Gempur Desak Aparat Tuntaskan Dugaan Investasi Ilegal PT UCS
GEMPUR mendesak aparat penegak hukum untuk segera menuntaskan penanganan perkara dugaan investasi ilegal yang menyeret HS, DirutPT UCS.-Foto: Istimewa-
Disway.id - Gerakan Masyarakat Peduli Uang Rakyat (GEMPUR) mendesak aparat penegak hukum untuk segera menuntaskan penanganan perkara dugaan investasi ilegal yang menyeret HS, Direktur Utama PT UCS. Desakan tersebut disampaikan seiring meningkatnya perhatian publik terhadap maraknya kasus investasi bodong yang menyebabkan kerugian besar bagi masyarakat.
Koordinator GEMPUR, Denny W, menyebutkan bahwa berdasarkan data Otoritas Jasa Keuangan (OJK), praktik investasi ilegal sejak 2017 hingga kuartal III-2025 telah merugikan masyarakat dengan nilai mencapai Rp142,22 triliun. Salah satu kasus yang menjadi sorotan GEMPUR adalah dugaan investasi bodong PT UCS dengan estimasi kerugian korban sekitar Rp362 miliar.
“Kasus PT UCS ini bukan perkara kecil.
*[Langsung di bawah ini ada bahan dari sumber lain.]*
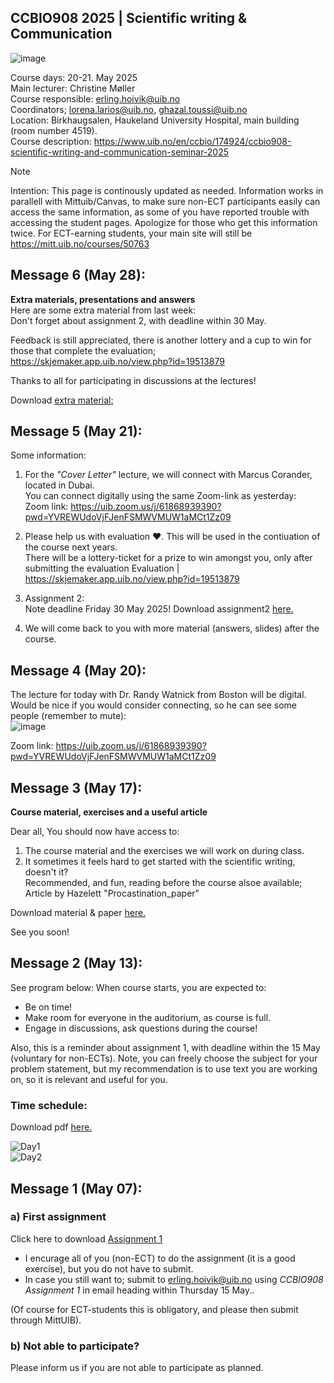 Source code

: ## CCBIO908 2025 | Scientific writing & Communication
![image](https://github.com/user-attachments/assets/2a3647ab-1aa4-4609-a0ee-ead5755543b4)

Course days: 20-21. May 2025         
Main lecturer: Christine Møller          
Course responsible: erling.hoivik@uib.no        
Coordinators; lorena.larios@uib.no, ghazal.toussi@uib.no              
Location: Birkhaugsalen, Haukeland University Hospital, main building (room number 4519).     
Course description: https://www.uib.no/en/ccbio/174924/ccbio908-scientific-writing-and-communication-seminar-2025

> [!NOTE]         
> Intention: This page is continously updated as needed.
> Information works in parallell with Mittuib/Canvas, to make sure non-ECT participants easily can access the same information, as some of you have reported trouble with accessing the student pages. Apologize for those who get this information twice. For ECT-earning students, your main site will still be https://mitt.uib.no/courses/50763   

## Message 6 (May 28): 
**Extra materials, presentations and answers**           
Here are some extra material from last week:         
Don't forget about assignment 2, with deadline within 30 May.         

Feedback is still appreciated, there is another lottery and a cup to win for those that complete the evaluation;               
https://skjemaker.app.uib.no/view.php?id=19513879       

Thanks to all for participating in discussions at the lectures!      

Download [extra material:](https://filesender.sikt.no/?s=download&token=a0b7872e-24bc-475e-90c7-2e8410f9fc09)

## Message 5 (May 21):
Some information:     
1) For the *"Cover Letter"* lecture, we will connect with Marcus Corander, located in Dubai.     
You can connect digitally using the same Zoom-link as yesterday:     
Zoom link: https://uib.zoom.us/j/61868939390?pwd=YVREWUdoVjFJenFSMWVMUW1aMCt1Zz09
          
2) Please help us with evaluation ❤. This will be used in the contiuation of the course next years.            
There will be a lottery-ticket for a prize to win amongst you, only after submitting the evaluation
Evaluation | https://skjemaker.app.uib.no/view.php?id=19513879     
     
3) Assignment 2:     
Note deadline Friday 30 May 2025! 
Download assignment2 [here.](https://filesender.sikt.no/?s=download&token=325b4a7e-2aec-4f44-8432-60ad44f58e7d)

4) We will come back to you with more material (answers, slides) after the course. 
  

## Message 4 (May 20):
The lecture for today with Dr. Randy Watnick from Boston will be digital.         
Would be nice if you would consider connecting, so he can see some people (remember to mute):   
![image](https://github.com/user-attachments/assets/715f0d7f-0703-4772-9992-d926f8c849e3)

Zoom link: https://uib.zoom.us/j/61868939390?pwd=YVREWUdoVjFJenFSMWVMUW1aMCt1Zz09         

## Message 3 (May 17):
**Course material, exercises and a useful article**    

Dear all,
You should now have access to:          
1) The course material and the exercises we will work on during class.        
2) It sometimes it feels hard to get started with the scientific writing, doesn't it?    
Recommended, and fun, reading before the course alsoe available; Article by Hazelett "Procastination_paper"

Download material & paper [here.](https://filesender.sikt.no/?s=download&token=49db950a-ed28-4d3d-9393-2eb0b5ef038b)        

See you soon!    

## Message 2 (May 13):
See program below: When course starts, you are expected to:
  - Be on time!   
  - Make room for everyone in the auditorium, as course is full.
  - Engage in discussions, ask questions during the course!

Also, this is a reminder about assignment 1, with deadline within the 15 May (voluntary for non-ECTs).
Note, you can freely choose the subject for your problem statement, but my recommendation is to use text you are working on, so it is relevant and useful for you. 

### Time schedule:
Download pdf [here.](https://filesender.sikt.no/?s=download&token=2e70304a-7349-4833-9562-0a4cfe63cda4)  

![Day1](https://github.com/user-attachments/assets/1e806dd3-f414-4ab3-a9be-352fe1d64b8b)      
![Day2](https://github.com/user-attachments/assets/4f0491ea-a9e2-4966-9536-8c2e5fc6e2e3)    

## Message 1 (May 07):

### a) First assignment
Click here to download [Assignment 1](https://filesender.sikt.no/?s=download&token=c94374b8-8d51-4386-b283-919eb11adec5)     
  - I encurage all of you (non-ECT) to do the assignment (it is a good exercise), but you do not have to submit.    
  - In case you still want to; submit to erling.hoivik@uib.no using *CCBIO908 Assignment 1* in email heading within Thursday 15 May..

(Of course for ECT-students this is obligatory, and please then submit through MittUIB).

### b)  Not able to participate?
Please inform us if you are not able to participate as planned.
Ratusan masyarakat menjadi korban, dan hingga kini belum ada kepastian hukum yang jelas,” kata Denny W dalam keterangannya, Senin (22/12/2025).
Denny menjelaskan, perkara tersebut bermula dari penerbitan bilyet investasi tanpa izin OJK dengan jaminan saham PT Tiphone Mobile Indonesia Tbk. Padahal, saham milik PT UCS sebanyak sekitar 2,7 miliar lembar atau setara 37 persen kepemilikan diketahui telah lebih dulu diagunkan ke salah satu bank sejak 2018.
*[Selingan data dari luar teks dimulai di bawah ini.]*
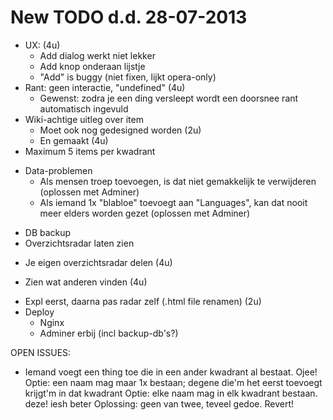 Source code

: New TODO d.d. 28-07-2013
========================

+ UX: (4u)
  + Add dialog werkt niet lekker
  + Add knop onderaan lijstje
  - "Add" is buggy (niet fixen, lijkt opera-only)
+ Rant: geen interactie, "undefined" (4u)
  + Gewenst: zodra je een ding versleept wordt een doorsnee rant automatisch ingevuld
+ Wiki-achtige uitleg over item 
  + Moet ook nog gedesigned worden (2u)
  + En gemaakt (4u)
+ Maximum 5 items per kwadrant
- Data-problemen
  - Als mensen troep toevoegen, is dat niet gemakkelijk te verwijderen (oplossen met Adminer)
  - Als iemand 1x "blabloe" toevoegt aan "Languages", kan dat nooit meer elders worden gezet (oplossen met Adminer)
+ DB backup
+ Overzichtsradar laten zien  
* Je eigen overzichtsradar delen (4u)
- Zien wat anderen vinden (4u)
* Expl eerst, daarna pas radar zelf (.html file renamen) (2u)
* Deploy
  * Nginx
  * Adminer erbij (incl backup-db's?)


OPEN ISSUES:
- Iemand voegt een thing toe die in een ander kwadrant al bestaat. Ojee!
  Optie: een naam mag maar 1x bestaan; degene die'm het eerst toevoegt krijgt'm in dat kwadrant
  Optie: elke naam mag in elk kwadrant bestaan. deze! iesh beter
  Oplossing: geen van twee, teveel gedoe. Revert! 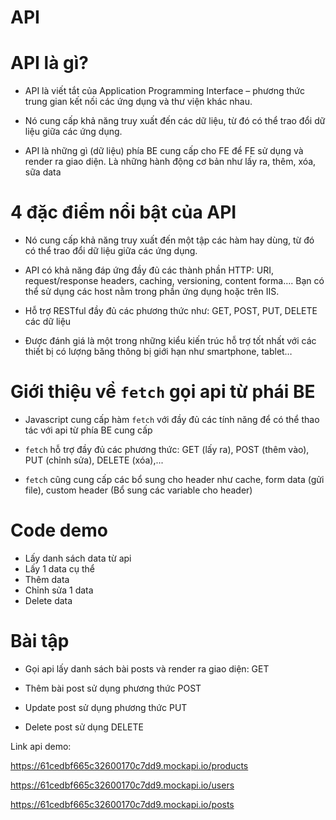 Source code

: # API

# API là gì?

- API là viết tắt của Application Programming Interface – phương thức trung gian kết nối các ứng dụng và thư viện khác nhau.

- Nó cung cấp khả năng truy xuất đến các dữ liệu, từ đó có thể trao đổi dữ liệu giữa các ứng dụng.

- API là những gì (dữ liệu) phía BE cung cấp cho FE để FE sử dụng và render ra giao diện. Là những hành động cơ bản như lấy ra, thêm, xóa, sữa data

# 4 đặc điểm nổi bật của API

- Nó cung cấp khả năng truy xuất đến một tập các hàm hay dùng, từ đó có thể trao đổi dữ liệu giữa các ứng dụng.

- API có khả năng đáp ứng đầy đủ các thành phần HTTP: URI, request/response headers, caching, versioning, content forma…. Bạn có thể sử dụng các host nằm trong phần ứng dụng hoặc trên IIS.

- Hỗ trợ RESTful đầy đủ các phương thức như: GET, POST, PUT, DELETE các dữ liệu

- Được đánh giá là một trong những kiểu kiến trúc hỗ trợ tốt nhất với các thiết bị có lượng băng thông bị giới hạn như smartphone, tablet…

# Giới thiệu về `fetch` gọi api từ phái BE

- Javascript cung cấp hàm `fetch` với đầy đủ các tính năng để có thể thao tác với api từ phía BE cung cấp

- `fetch` hỗ trợ đầy đủ các phương thức: GET (lấy ra), POST (thêm vào), PUT (chỉnh sửa), DELETE (xóa),...

- `fetch` cũng cung cấp các bổ sung cho header như cache, form data (gửi file), custom header (Bổ sung các variable cho header)

# Code demo

- Lấy danh sách data từ api
- Lấy 1 data cụ thể
- Thêm data
- Chỉnh sửa 1 data
- Delete data

# Bài tập

- Gọi api lấy danh sách bài posts và render ra giao diện: GET

- Thêm bài post sử dụng phương thức POST

- Update post sử dụng phương thức PUT

- Delete post sử dụng DELETE


Link api demo:

https://61cedbf665c32600170c7dd9.mockapi.io/products

https://61cedbf665c32600170c7dd9.mockapi.io/users

https://61cedbf665c32600170c7dd9.mockapi.io/posts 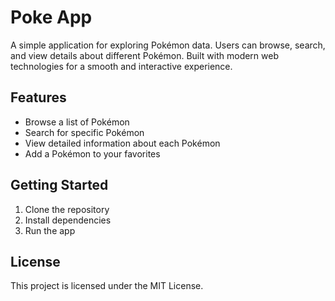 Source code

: # Poke App

A simple application for exploring Pokémon data. Users can browse, search, and view details about different Pokémon. Built with modern web technologies for a smooth and interactive experience.

## Features
- Browse a list of Pokémon
- Search for specific Pokémon
- View detailed information about each Pokémon
- Add a Pokémon to your favorites

## Getting Started
1. Clone the repository
2. Install dependencies
3. Run the app

## License
This project is licensed under the MIT License. 
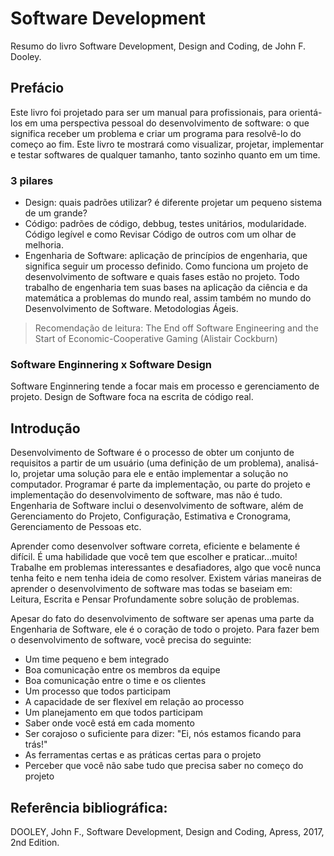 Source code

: # Software Development
Resumo do livro Software Development, Design and Coding, de John F. Dooley.

## Prefácio
Este livro foi projetado para ser um manual para profissionais, para orientá-los em uma perspectiva pessoal do desenvolvimento de software: o que significa receber um problema e criar um programa para resolvê-lo do começo ao fim. Este livro te mostrará como visualizar, projetar, implementar e testar softwares de qualquer tamanho, tanto sozinho quanto em um time.

### 3 pilares
* Design: quais padrões utilizar? é diferente projetar um pequeno sistema de um grande? 
* Código: padrões de código, debbug, testes unitários, modularidade. Código legível e como Revisar Código de outros com um olhar de melhoria.
* Engenharia de Software: aplicação de princípios de engenharia, que significa seguir um processo definido. Como funciona um projeto de desenvolvimento de software e quais fases estão no projeto. Todo trabalho de engenharia tem suas bases na aplicação da ciência e da matemática a problemas do mundo real, assim também no mundo do Desenvolvimento de Software. Metodologias Ágeis.

> Recomendação de leitura: The End off Software Engineering and the Start of Economic-Cooperative Gaming (Alistair Cockburn)

### Software Enginnering x Software Design
Software Enginnering tende a focar mais em processo e gerenciamento de projeto. Design de Software foca na escrita de código real.

## Introdução
Desenvolvimento de Software é o processo de obter um conjunto de requisitos a partir de um usuário (uma definição de um problema), analisá-lo, projetar uma solução para ele e então implementar a solução no computador.
Programar é parte da implementação, ou parte do projeto e implementação do desenvolvimento de software, mas não é tudo.
Engenharia de Software inclui o desenvolvimento de software, além de Gerenciamento do Projeto, Configuração, Estimativa e Cronograma, Gerenciamento de Pessoas etc.

Aprender como desenvolver software correta, eficiente e belamente é difícil. É uma habilidade que você tem que escolher e praticar...muito! Trabalhe em problemas interessantes e desafiadores, algo que você nunca tenha feito e nem tenha ideia de como resolver.
Existem várias maneiras de aprender o desenvolvimento de software mas todas se baseiam em: Leitura, Escrita e Pensar Profundamente sobre solução de problemas.

Apesar do fato do desenvolvimento de software ser apenas uma parte da Engenharia de Software, ele é o coração de todo o projeto. Para fazer bem o desenvolvimento de software, você precisa do seguinte:
* Um time pequeno e bem integrado
* Boa comunicação entre os membros da equipe
* Boa comunicação entre o time e os clientes
* Um processo que todos participam
* A capacidade de ser flexível em relação ao processo
* Um planejamento em que todos participam
* Saber onde você está em cada momento
* Ser corajoso o suficiente para dizer: "Ei, nós estamos ficando para trás!"
* As ferramentas certas e as práticas certas para o projeto
* Perceber que você não sabe tudo que precisa saber no começo do projeto


## Referência bibliográfica:
DOOLEY, John F., Software Development, Design and Coding, Apress, 2017, 2nd Edition.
Namun demikian, pada rentang waktu 2019 hingga 2020, PT UCS kembali menerbitkan bilyet investasi dengan menjadikan sekitar 1 miliar lembar saham yang sudah berstatus agunan sebagai jaminan. Praktik ini dinilai menyesatkan dan bertentangan dengan ketentuan peraturan perundang-undangan di sektor jasa keuangan.
Ketika para investor mulai menuntut pengembalian dana, lanjut Denny, manajemen PT UCS justru mengajukan Penundaan Kewajiban Pembayaran Utang (PKPU) yang kemudian berujung pada pailitnya perusahaan. Langkah tersebut dinilai sebagai upaya menghindari tanggung jawab kepada para korban.
“Pengajuan PKPU dan pemailitan perusahaan di tengah tuntutan nasabah patut diduga sebagai strategi untuk menghindari kewajiban pembayaran. Ini merupakan kejahatan ekonomi serius yang merusak rasa keadilan publik dan kepercayaan masyarakat terhadap dunia investasi,” ujarnya.
Denny juga menyoroti lambannya penanganan laporan hukum yang telah diajukan para korban sejak 2020 hingga 2025. Tercatat setidaknya ada tiga laporan polisi yang dibuat, namun hingga kini belum menunjukkan perkembangan berarti, meskipun sejumlah pihak telah dimintai keterangan.
“Kondisi ini menimbulkan keresahan publik dan memunculkan dugaan adanya kekuatan tertentu yang menghambat proses hukum,” tegasnya.
Atas dasar itu, GEMPUR menyampaikan sejumlah tuntutan, antara lain mendesak Polri agar menangani perkara ini secara profesional, cepat, dan transparan tanpa tebang pilih. GEMPUR juga meminta agar pihak-pihak yang bertanggung jawab segera ditetapkan sebagai tersangka serta mendorong penerapan pasal Tindak Pidana Pencucian Uang (TPPU) guna menyita aset dan memulihkan kerugian korban.
Selain kepada aparat penegak hukum, GEMPUR juga meminta OJK dan pemerintah memperketat pengawasan terhadap aktivitas investasi, serta mendorong DPR RI menjalankan fungsi pengawasan agar proses hukum benar-benar berpihak pada kepentingan masyarakat.
“Penegakan hukum harus adil, berhati nurani, dan tidak boleh tumpul ke atas serta tajam ke bawah. Ini menyangkut kepercayaan rakyat dan masa depan iklim investasi nasional,” pungkasnya.